#### [RECORD EXCERPTS]
>>>>
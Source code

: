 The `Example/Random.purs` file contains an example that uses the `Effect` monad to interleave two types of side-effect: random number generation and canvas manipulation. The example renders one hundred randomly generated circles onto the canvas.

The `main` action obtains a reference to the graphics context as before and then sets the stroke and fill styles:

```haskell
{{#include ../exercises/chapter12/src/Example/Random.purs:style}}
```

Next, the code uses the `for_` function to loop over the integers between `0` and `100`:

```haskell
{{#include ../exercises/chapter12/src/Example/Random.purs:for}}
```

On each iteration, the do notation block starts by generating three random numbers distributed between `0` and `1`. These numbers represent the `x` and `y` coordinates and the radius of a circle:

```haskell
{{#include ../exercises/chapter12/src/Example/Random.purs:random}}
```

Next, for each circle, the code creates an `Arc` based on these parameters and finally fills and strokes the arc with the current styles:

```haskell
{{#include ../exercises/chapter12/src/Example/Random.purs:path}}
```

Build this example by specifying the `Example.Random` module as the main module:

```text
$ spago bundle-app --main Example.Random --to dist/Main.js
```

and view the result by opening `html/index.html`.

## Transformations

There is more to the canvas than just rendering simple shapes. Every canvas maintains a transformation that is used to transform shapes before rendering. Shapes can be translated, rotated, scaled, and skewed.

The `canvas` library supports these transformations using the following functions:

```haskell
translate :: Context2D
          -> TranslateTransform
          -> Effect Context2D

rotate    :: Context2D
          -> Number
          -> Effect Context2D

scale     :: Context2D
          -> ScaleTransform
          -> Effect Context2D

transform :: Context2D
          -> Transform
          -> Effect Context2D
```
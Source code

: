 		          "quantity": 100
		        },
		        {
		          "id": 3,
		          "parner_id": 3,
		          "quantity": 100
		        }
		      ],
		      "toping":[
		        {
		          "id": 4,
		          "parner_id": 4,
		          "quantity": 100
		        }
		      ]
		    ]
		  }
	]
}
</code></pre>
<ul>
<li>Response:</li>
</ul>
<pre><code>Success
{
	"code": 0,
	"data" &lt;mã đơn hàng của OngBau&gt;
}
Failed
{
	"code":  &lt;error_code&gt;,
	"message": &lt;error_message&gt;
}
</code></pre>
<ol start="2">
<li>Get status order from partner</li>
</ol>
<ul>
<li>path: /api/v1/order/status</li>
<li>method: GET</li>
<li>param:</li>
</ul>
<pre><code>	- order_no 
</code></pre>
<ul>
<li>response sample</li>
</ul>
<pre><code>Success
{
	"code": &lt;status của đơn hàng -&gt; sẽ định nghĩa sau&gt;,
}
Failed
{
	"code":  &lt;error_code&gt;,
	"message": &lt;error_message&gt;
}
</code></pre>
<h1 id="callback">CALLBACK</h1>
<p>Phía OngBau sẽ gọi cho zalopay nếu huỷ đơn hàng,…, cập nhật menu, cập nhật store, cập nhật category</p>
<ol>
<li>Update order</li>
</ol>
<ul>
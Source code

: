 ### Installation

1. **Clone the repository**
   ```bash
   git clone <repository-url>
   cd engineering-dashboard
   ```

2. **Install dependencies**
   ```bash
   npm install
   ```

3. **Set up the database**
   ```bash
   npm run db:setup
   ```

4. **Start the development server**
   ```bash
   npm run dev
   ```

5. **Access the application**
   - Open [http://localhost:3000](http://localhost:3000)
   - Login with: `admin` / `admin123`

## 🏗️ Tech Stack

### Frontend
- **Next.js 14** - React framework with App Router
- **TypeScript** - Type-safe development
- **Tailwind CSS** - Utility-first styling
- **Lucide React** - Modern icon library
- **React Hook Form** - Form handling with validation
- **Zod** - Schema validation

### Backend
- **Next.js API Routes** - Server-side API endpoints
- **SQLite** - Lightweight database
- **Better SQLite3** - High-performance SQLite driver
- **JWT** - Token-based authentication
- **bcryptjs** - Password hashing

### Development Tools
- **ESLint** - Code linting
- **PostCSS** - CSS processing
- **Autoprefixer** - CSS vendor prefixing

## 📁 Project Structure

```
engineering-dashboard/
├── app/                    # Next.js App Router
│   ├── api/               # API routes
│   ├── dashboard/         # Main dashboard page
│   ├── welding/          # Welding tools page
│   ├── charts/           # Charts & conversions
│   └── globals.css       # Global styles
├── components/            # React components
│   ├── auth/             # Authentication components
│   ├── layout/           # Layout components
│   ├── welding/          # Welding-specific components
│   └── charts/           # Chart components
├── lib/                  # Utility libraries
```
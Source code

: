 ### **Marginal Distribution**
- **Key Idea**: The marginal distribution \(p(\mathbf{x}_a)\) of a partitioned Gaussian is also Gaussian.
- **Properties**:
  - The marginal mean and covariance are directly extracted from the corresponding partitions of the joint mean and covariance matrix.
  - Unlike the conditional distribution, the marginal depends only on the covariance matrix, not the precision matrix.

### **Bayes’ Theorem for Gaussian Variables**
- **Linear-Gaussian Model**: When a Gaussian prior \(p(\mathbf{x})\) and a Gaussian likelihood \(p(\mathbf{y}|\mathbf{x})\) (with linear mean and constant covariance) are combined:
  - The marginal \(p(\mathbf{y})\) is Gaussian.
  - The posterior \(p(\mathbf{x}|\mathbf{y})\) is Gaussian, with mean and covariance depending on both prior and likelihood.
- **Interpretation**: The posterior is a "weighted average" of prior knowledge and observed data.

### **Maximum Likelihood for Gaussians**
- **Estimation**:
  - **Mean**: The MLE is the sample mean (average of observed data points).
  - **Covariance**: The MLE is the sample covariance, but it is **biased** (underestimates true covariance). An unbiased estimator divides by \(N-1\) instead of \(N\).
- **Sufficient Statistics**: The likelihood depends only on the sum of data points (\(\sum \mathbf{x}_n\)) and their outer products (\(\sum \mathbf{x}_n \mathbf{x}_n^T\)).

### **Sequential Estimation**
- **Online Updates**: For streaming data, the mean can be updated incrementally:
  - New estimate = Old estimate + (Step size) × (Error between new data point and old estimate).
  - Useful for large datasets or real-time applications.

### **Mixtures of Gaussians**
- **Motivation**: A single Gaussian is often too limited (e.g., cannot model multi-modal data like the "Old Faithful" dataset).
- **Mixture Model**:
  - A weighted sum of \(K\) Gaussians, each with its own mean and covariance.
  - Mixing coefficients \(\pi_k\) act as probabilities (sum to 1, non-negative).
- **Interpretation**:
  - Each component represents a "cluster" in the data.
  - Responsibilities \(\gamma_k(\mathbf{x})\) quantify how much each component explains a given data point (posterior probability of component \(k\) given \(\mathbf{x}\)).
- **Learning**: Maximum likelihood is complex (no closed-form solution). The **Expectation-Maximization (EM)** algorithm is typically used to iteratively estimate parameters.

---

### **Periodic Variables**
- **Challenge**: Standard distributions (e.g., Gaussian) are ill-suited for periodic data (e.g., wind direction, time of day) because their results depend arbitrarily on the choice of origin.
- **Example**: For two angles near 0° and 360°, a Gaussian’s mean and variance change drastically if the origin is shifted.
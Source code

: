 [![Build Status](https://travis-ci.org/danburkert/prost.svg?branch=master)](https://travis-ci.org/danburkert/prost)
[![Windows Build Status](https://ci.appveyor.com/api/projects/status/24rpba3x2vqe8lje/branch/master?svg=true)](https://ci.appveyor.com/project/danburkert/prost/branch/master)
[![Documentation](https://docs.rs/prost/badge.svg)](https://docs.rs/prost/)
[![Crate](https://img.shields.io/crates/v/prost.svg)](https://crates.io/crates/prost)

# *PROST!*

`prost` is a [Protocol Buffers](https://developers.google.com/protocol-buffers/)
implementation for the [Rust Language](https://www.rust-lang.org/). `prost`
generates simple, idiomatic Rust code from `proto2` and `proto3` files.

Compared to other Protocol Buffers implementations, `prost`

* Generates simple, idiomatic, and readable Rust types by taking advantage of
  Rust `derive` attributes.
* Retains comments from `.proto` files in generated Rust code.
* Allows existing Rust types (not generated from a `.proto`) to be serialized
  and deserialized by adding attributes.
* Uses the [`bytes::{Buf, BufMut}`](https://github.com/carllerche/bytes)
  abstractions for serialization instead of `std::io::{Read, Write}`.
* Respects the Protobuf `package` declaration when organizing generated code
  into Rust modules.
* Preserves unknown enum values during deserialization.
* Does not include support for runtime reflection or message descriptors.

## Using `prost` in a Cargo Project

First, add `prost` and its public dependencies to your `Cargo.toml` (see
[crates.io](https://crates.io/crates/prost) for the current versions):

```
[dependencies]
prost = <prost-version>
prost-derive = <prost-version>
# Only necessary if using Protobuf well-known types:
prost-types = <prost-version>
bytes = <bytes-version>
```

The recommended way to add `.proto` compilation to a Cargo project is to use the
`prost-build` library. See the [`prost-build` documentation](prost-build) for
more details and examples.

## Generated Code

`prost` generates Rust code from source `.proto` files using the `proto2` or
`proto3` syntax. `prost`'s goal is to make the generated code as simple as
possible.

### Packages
<<<<
#### [PROBLEM TO WORK ON]
Look through the records for the word "OngBau". Every line that has it should be copied.

#### [SOLUTION TO THIS EXERCISE]
	"data" &lt;mã đơn hàng của OngBau&gt;
<p>Phía OngBau sẽ gọi cho zalopay nếu huỷ đơn hàng,…, cập nhật menu, cập nhật store, cập nhật category</p>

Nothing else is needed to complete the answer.